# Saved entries
────────

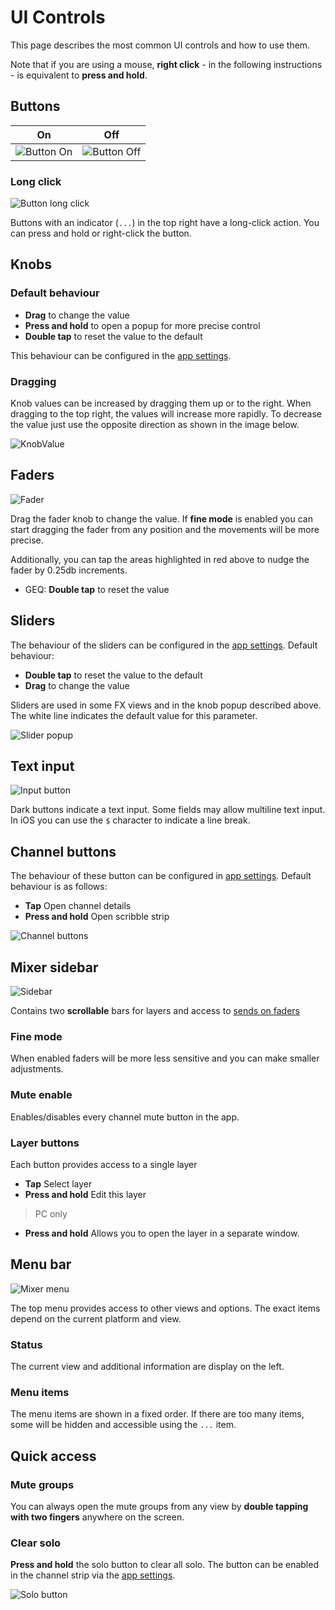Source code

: # UI Controls

This page describes the most common UI controls and how to use them.

Note that if you are using a mouse, **right click** - in the following instructions - is equivalent to **press and hold**.

## Buttons

| On                                                   | Off                                                    |
|------------------------------------------------------|--------------------------------------------------------|
| ![Button On](img/generated/button-on-screenshot.png) | ![Button Off](img/generated/button-off-screenshot.png) |

### Long click

![Button long click](img/generated/button-long-click-screenshot.png)

Buttons with an indicator (`...`) in the top right have a long-click action.
You can press and hold or right-click the button.

## Knobs

### Default behaviour

- **Drag** to change the value
- **Press and hold** to open a popup for more precise control
- **Double tap** to reset the value to the default

This behaviour can be configured in the [app settings](settings/user_session.md).

### Dragging

Knob values can be increased by dragging them up or to the right.
When dragging to the top right, the values will increase more rapidly.
To decrease the value just use the opposite direction as shown in the image below.

![KnobValue](img/knob-detail.png)

## Faders

![Fader](img/fader.png)

Drag the fader knob to change the value. If **fine mode** is enabled you can start dragging the fader from any position
and the movements will be more precise.

Additionally, you can tap the areas highlighted in red above to nudge the fader by 0.25db increments.

- GEQ: **Double tap** to reset the value

## Sliders
The behaviour of the sliders can be configured in the [app settings](settings/user_session.md).
Default behaviour:

- **Double tap** to reset the value to the default
- **Drag** to change the value

Sliders are used in some FX views and in the knob popup described above.
The white line indicates the default value for this parameter.

![Slider popup](img/slider-popup.png)

## Text input
![Input button](img/text-input.png)

Dark buttons indicate a text input. Some fields may allow multiline text input. In iOS you can use the `$` character to indicate a line break.

## Channel buttons

The behaviour of these button can be configured in [app settings](settings/user_session.md).
Default behaviour is as follows:

- **Tap** Open channel details
- **Press and hold** Open scribble strip

![Channel buttons](img/channel-buttons.png)

## Mixer sidebar

![Sidebar](img/generated/sidebar-soflist-screenshot.png)

Contains two **scrollable** bars for layers and access to [sends on faders](sends-on-faders.md)

### Fine mode

When enabled faders will be more less sensitive and you can make smaller adjustments.

### Mute enable

Enables/disables every channel mute button in the app.

### Layer buttons

Each button provides access to a single layer

- **Tap** Select layer
- **Press and hold** Edit this layer

> PC only

- **Press and hold** Allows you to open the layer in a separate window.

## Menu bar

![Mixer menu](img/mixer-menu.png)

The top menu provides access to other views and options. The exact items depend on the current platform and view.

### Status

The current view and additional information are display on the left.

### Menu items

The menu items are shown in a fixed order. If there are too many items, some will be hidden and accessible using the  `...` item.

## Quick access

### Mute groups

You can always open the mute groups from any view by **double tapping with two fingers** anywhere
on the screen.

### Clear solo

**Press and hold** the solo button to clear all solo.
The button can be enabled in the channel strip via the [app settings](settings/channel-strip.md).

![Solo button](img/solo-button.png)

────────

# Work instruction
Filter the records above for "values" and copy every matching line.

# Solution to the exercise
Knob values can be increased by dragging them up or to the right.
When dragging to the top right, the values will increase more rapidly.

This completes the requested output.